Giovedì 6 marzo, ore 22.15
FREAKS OUT (Italia-Belgio/2021) di Gabriele Mainetti (141’)
Dopo l’esordio di Lo chiamavano Jeeg Robot, Mainetti conferma il suo talento visionario raccontando la storia di quattro freaks da circo dotati di superpoteri (un uomo lupo forzuto, un nano dal corpo magnetico, un albino in grado di controllare gli insetti e una ragazzina con straordinari poteri elettrici), inseguiti dai nazisti nella Roma occupata del 1943. “Freaks Out nasce da una sfida: ambientare sullo sfondo della pagina più cupa del Novecento un film che fosse insieme un racconto d’avventura, un romanzo di formazione e – non ultima – una riflessione sulla diversità” (Gabriele Mainetti).
Domenica 9 marzo, ore 19.45
LO CHIAMAVANO JEEG ROBOT (Italia/2015) di Gabriele Mainetti (118’)
“Quando ti avventuri in un genere che non ti è proprio, il rischio di scadere in un’imitazione è dietro l’angolo.
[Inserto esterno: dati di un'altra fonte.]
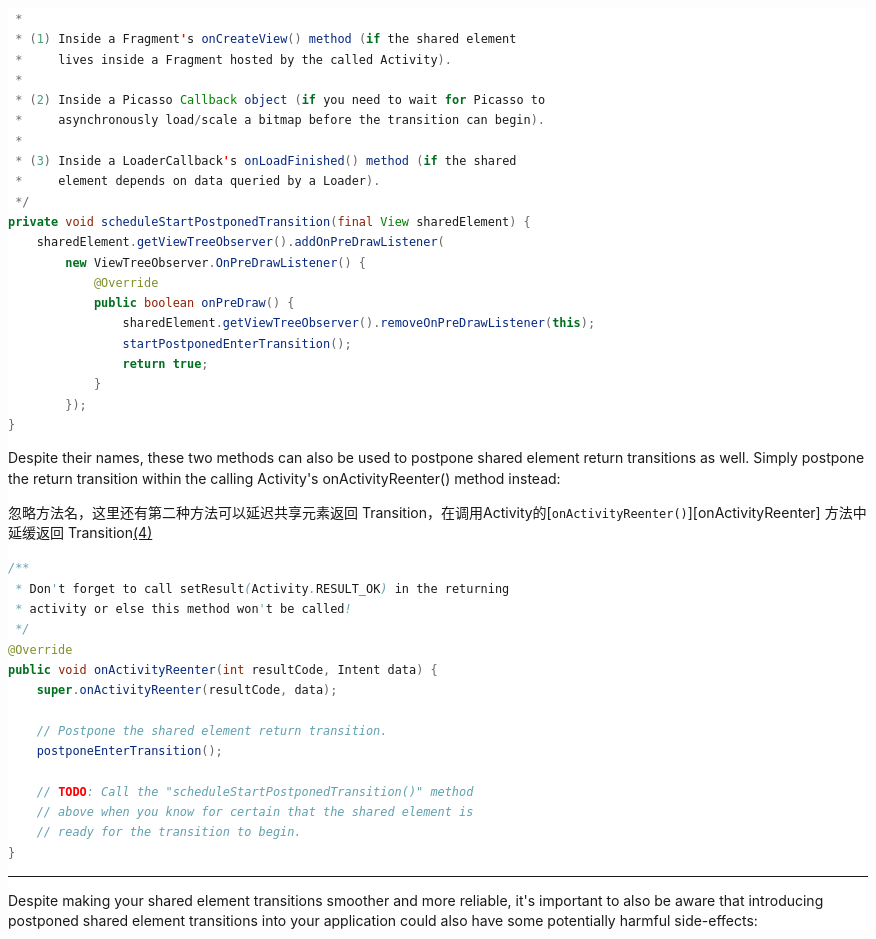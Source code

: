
 ```java
 *
 * (1) Inside a Fragment's onCreateView() method (if the shared element
 *     lives inside a Fragment hosted by the called Activity).
 *
 * (2) Inside a Picasso Callback object (if you need to wait for Picasso to
 *     asynchronously load/scale a bitmap before the transition can begin).
 *
 * (3) Inside a LoaderCallback's onLoadFinished() method (if the shared
 *     element depends on data queried by a Loader).
 */
private void scheduleStartPostponedTransition(final View sharedElement) {
    sharedElement.getViewTreeObserver().addOnPreDrawListener(
        new ViewTreeObserver.OnPreDrawListener() {
            @Override
            public boolean onPreDraw() {
                sharedElement.getViewTreeObserver().removeOnPreDrawListener(this);
                startPostponedEnterTransition();
                return true;
            }
        });
}
```

Despite their names, these two methods can also be used to postpone shared element return transitions as well. Simply postpone the return transition within the calling Activity's onActivityReenter() method instead:


忽略方法名，这里还有第二种方法可以延迟共享元素返回 Transition，在调用Activity的[`onActivityReenter()`][onActivityReenter] 方法中延缓返回 Transition<a id="b4" href="#4">(4)</a>

```java
/**
 * Don't forget to call setResult(Activity.RESULT_OK) in the returning
 * activity or else this method won't be called!
 */
@Override
public void onActivityReenter(int resultCode, Intent data) {
    super.onActivityReenter(resultCode, data);

    // Postpone the shared element return transition.
    postponeEnterTransition();

    // TODO: Call the "scheduleStartPostponedTransition()" method
    // above when you know for certain that the shared element is
    // ready for the transition to begin.
}

```


---

Despite making your shared element transitions smoother and more reliable, it's
important to also be aware that introducing postponed shared element transitions
into your application could also have some potentially harmful side-effects:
È per questo che non abbiamo voluto raccontare le avventure di un superuomo in calzamaglia. Non avremmo avuto il tempo necessario per aiutare lo spettatore a sospendere l’incredulità. Dovevamo perciò convincerlo a credere dall’inizio. Come? Con le verità che ci appartengono, tangibili in personaggi ricchi di fragilità, che spero riescano a trascinare per mano lo spettatore in un film che, lentamente, si snoda in una favola urbana fatta di superpoteri”. (Gabriele Mainetti)
Martedì 11 marzo, ore 13
BASETTE (Italia/2008) di Gabriele Mainetti (16’)
TIGER BOY (Italia/2012) di Gabriele Mainetti (20’)
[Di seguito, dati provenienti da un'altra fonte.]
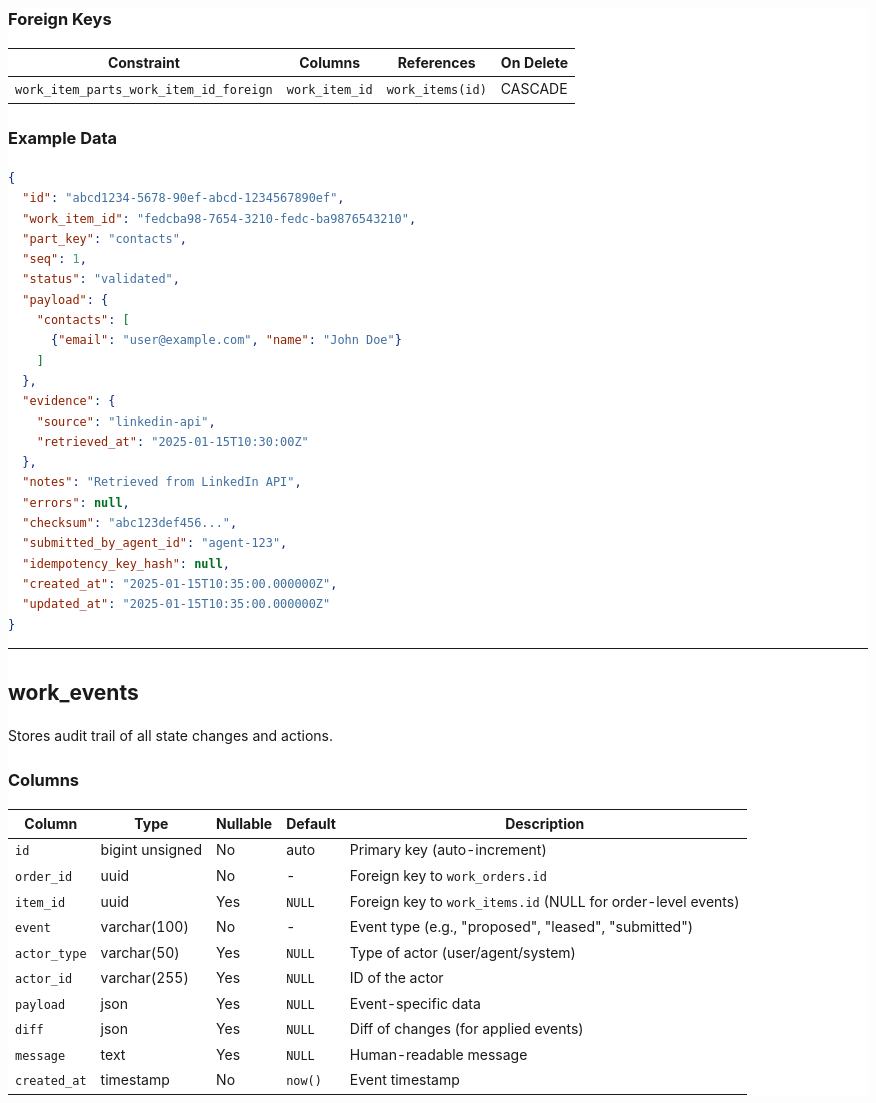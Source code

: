 ### Foreign Keys

| Constraint | Columns | References | On Delete |
|------------|---------|------------|-----------|
| `work_item_parts_work_item_id_foreign` | `work_item_id` | `work_items(id)` | CASCADE |

### Example Data

```json
{
  "id": "abcd1234-5678-90ef-abcd-1234567890ef",
  "work_item_id": "fedcba98-7654-3210-fedc-ba9876543210",
  "part_key": "contacts",
  "seq": 1,
  "status": "validated",
  "payload": {
    "contacts": [
      {"email": "user@example.com", "name": "John Doe"}
    ]
  },
  "evidence": {
    "source": "linkedin-api",
    "retrieved_at": "2025-01-15T10:30:00Z"
  },
  "notes": "Retrieved from LinkedIn API",
  "errors": null,
  "checksum": "abc123def456...",
  "submitted_by_agent_id": "agent-123",
  "idempotency_key_hash": null,
  "created_at": "2025-01-15T10:35:00.000000Z",
  "updated_at": "2025-01-15T10:35:00.000000Z"
}
```

---

## work_events

Stores audit trail of all state changes and actions.

### Columns

| Column | Type | Nullable | Default | Description |
|--------|------|----------|---------|-------------|
| `id` | bigint unsigned | No | auto | Primary key (auto-increment) |
| `order_id` | uuid | No | - | Foreign key to `work_orders.id` |
| `item_id` | uuid | Yes | `NULL` | Foreign key to `work_items.id` (NULL for order-level events) |
| `event` | varchar(100) | No | - | Event type (e.g., "proposed", "leased", "submitted") |
| `actor_type` | varchar(50) | Yes | `NULL` | Type of actor (user/agent/system) |
| `actor_id` | varchar(255) | Yes | `NULL` | ID of the actor |
| `payload` | json | Yes | `NULL` | Event-specific data |
| `diff` | json | Yes | `NULL` | Diff of changes (for applied events) |
| `message` | text | Yes | `NULL` | Human-readable message |
| `created_at` | timestamp | No | `now()` | Event timestamp |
Il primo giorno da ladro di Antonio, protagonista di Basette (presentato a Visioni Italiane 2009), sua madre viene arrestata. Dopo vent’anni, insieme a due amici, tenta una rapina ma viene ferito. Grazie alla fantasia impersonerà Lupin III pronto a scappare con la sua amata. In Tiger Boy, Matteo, nove anni, costruisce una maschera del suo mito: un wrestler di Corviale chiamato il Tigre. Una volta indossata non è più disposto a togliersela: non è un capriccio ma una richiesta d’aiuto. In concorso a Visioni Italiane 2013.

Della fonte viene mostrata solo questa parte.